Wichtig ist aus Sicht der SPD zudem die Anbindung der Promenade an das übrige Radnetz. Gabi Schock nennt hier als Beispiel den Bahnhof Forstwald als Startpunkt. Dort könnte in Zukunft auch der geplante Radweg aus Venlo enden, womit eine direkte Verbindung zur Promenade gegeben wäre. Aber noch gibt es unterschiedliche Vorstellungen zum Trassenverlauf.

„Wir haben die Vision, wo wir hin wollen“, sagt Schock. Viele Detailfragen müssten aber noch geklärt werden. „Zumindest in der nächsten Wahlperiode sollte die Fertigstellung gelingen“, hofft sie. 2020 steht die nächste Kommunalwahl an, gewählt wird der Stadtrat dann für fünf Jahre.
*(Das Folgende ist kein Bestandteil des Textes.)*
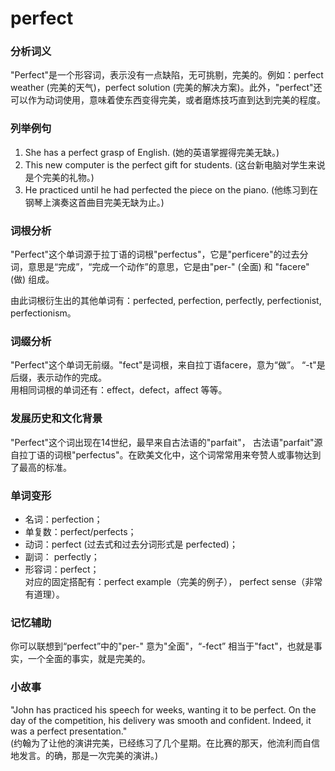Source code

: # perfect

### 分析词义

  

"Perfect"是一个形容词，表示没有一点缺陷，无可挑剔，完美的。例如：perfect weather (完美的天气)，perfect solution (完美的解决方案)。此外，"perfect"还可以作为动词使用，意味着使东西变得完美，或者磨炼技巧直到达到完美的程度。

  

### 列举例句

  

1.  She has a perfect grasp of English. (她的英语掌握得完美无缺。)
2.  This new computer is the perfect gift for students. (这台新电脑对学生来说是个完美的礼物。)
3.  He practiced until he had perfected the piece on the piano. (他练习到在钢琴上演奏这首曲目完美无缺为止。)

  

### 词根分析

  

"Perfect"这个单词源于拉丁语的词根"perfectus"，它是"perficere"的过去分词，意思是“完成”，“完成一个动作”的意思，它是由"per-" (全面) 和 "facere" (做) 组成。

  

由此词根衍生出的其他单词有：perfected, perfection, perfectly, perfectionist, perfectionism。

  

### 词缀分析

  

"Perfect"这个单词无前缀。"fect"是词根，来自拉丁语facere，意为“做”。 “-t"是后缀，表示动作的完成。  
用相同词根的单词还有：effect，defect，affect 等等。

  

### 发展历史和文化背景

  

"Perfect"这个词出现在14世纪，最早来自古法语的"parfait"， 古法语"parfait"源自拉丁语的词根"perfectus"。在欧美文化中，这个词常常用来夸赞人或事物达到了最高的标准。

  

### 单词变形

  

*   名词：perfection；
*   单复数：perfect/perfects；
*   动词：perfect (过去式和过去分词形式是 perfected)；
*   副词： perfectly；
*   形容词：perfect；  
    对应的固定搭配有：perfect example（完美的例子）， perfect sense（非常有道理）。

  

### 记忆辅助

  

你可以联想到“perfect”中的"per-" 意为"全面"，“-fect” 相当于"fact"，也就是事实，一个全面的事实，就是完美的。

  

### 小故事

  

"John has practiced his speech for weeks, wanting it to be perfect. On the day of the competition, his delivery was smooth and confident. Indeed, it was a perfect presentation."  
(约翰为了让他的演讲完美，已经练习了几个星期。在比赛的那天，他流利而自信地发言。的确，那是一次完美的演讲。)
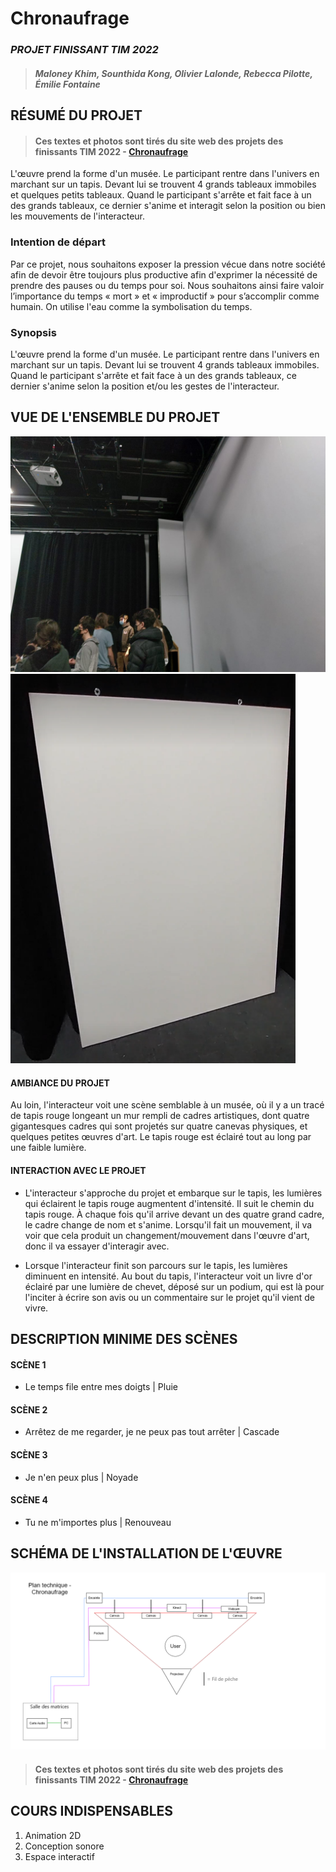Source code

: # Chronaufrage
### *PROJET FINISSANT TIM 2022*
>#### *Maloney Khim, Sounthida Kong, Olivier Lalonde, Rebecca Pilotte, Émilie Fontaine* 


## RÉSUMÉ DU PROJET 
>#### Ces textes et photos sont tirés du site web des projets des finissants TIM 2022 - [Chronaufrage](https://tim-montmorency.com/2022/projets/Chronaufrage/docs/web/index.html)
L'œuvre prend la forme d'un musée. Le participant rentre dans l'univers en marchant sur un tapis. Devant lui se trouvent 4 grands tableaux immobiles et quelques petits tableaux. Quand le participant s'arrête et fait face à un des grands tableaux, ce dernier s'anime et interagit selon la position ou bien les mouvements de l'interacteur.

### Intention de départ
Par ce projet, nous souhaitons exposer la pression vécue dans notre société afin de devoir être toujours plus productive afin d'exprimer la nécessité de prendre des pauses ou du temps pour soi. Nous souhaitons ainsi faire valoir l’importance du temps « mort » et « improductif » pour s’accomplir comme humain. On utilise l'eau comme la symbolisation du temps.

### Synopsis
L'œuvre prend la forme d'un musée. Le participant rentre dans l'univers en marchant sur un tapis. Devant lui se trouvent 4 grands tableaux immobiles. Quand le participant s'arrête et fait face à un des grands tableaux, ce dernier s'anime selon la position et/ou les gestes de l'interacteur.

## VUE DE L'ENSEMBLE DU PROJET
![salle](/medias/chronaufrage_salle.png)
![tableau](/medias/chronaufrage_tableau.png)
#### AMBIANCE DU PROJET
Au loin, l'interacteur voit une scène semblable à un musée, où il y a un tracé de tapis rouge longeant un mur rempli de cadres artistiques, dont quatre gigantesques cadres qui sont projetés sur quatre canevas physiques, et quelques petites œuvres d'art. Le tapis rouge est éclairé tout au long par une faible lumière.

#### INTERACTION AVEC LE PROJET
- L'interacteur s'approche du projet et embarque sur le tapis, les lumières qui éclairent le tapis rouge augmentent d'intensité. Il suit le chemin du tapis rouge. À chaque fois qu'il arrive devant un des quatre grand cadre, le cadre change de nom et s'anime. Lorsqu'il fait un mouvement, il va voir que cela produit un changement/mouvement dans l'œuvre d'art, donc il va essayer d'interagir avec.

- Lorsque l'interacteur finit son parcours sur le tapis, les lumières diminuent en intensité. Au bout du tapis, l'interacteur voit un livre d'or éclairé par une lumière de chevet, déposé sur un podium, qui est là pour l'inciter à écrire son avis ou un commentaire sur le projet qu'il vient de vivre.

## DESCRIPTION MINIME DES SCÈNES
#### SCÈNE 1
- Le temps file entre mes doigts | Pluie

#### SCÈNE 2
- Arrêtez de me regarder, je ne peux pas tout arrêter | Cascade

#### SCÈNE 3
- Je n'en peux plus | Noyade

#### SCÈNE 4
- Tu ne m'importes plus | Renouveau

## SCHÉMA DE L'INSTALLATION DE L'ŒUVRE
![schéma](/medias/chronaufrage_schema.png) 
>#### Ces textes et photos sont tirés du site web des projets des finissants TIM 2022 - [Chronaufrage](https://tim-montmorency.com/2022/projets/Chronaufrage/docs/web/index.html)

## COURS INDISPENSABLES
1. Animation 2D
2. Conception sonore
3. Espace interactif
Also noch Zeit, um die Promenade fertigzustellen.

Diese Zeit wird wohl auch benötigt: Für die weiteren Abschnitte gibt es noch keinen konkreten Umsetzungsplan. Für die komplizierte Trasse Alte Gladbacher Straße/Voltaplatz wird derzeit eine Machbarkeitsstudie erstellt. Zum Bau von Spundwänden und Stützen müssen in einigen Fällen noch Grundstücke gekauft werden. Die Gesamtkosten der Promenade sind noch nicht ermittelt.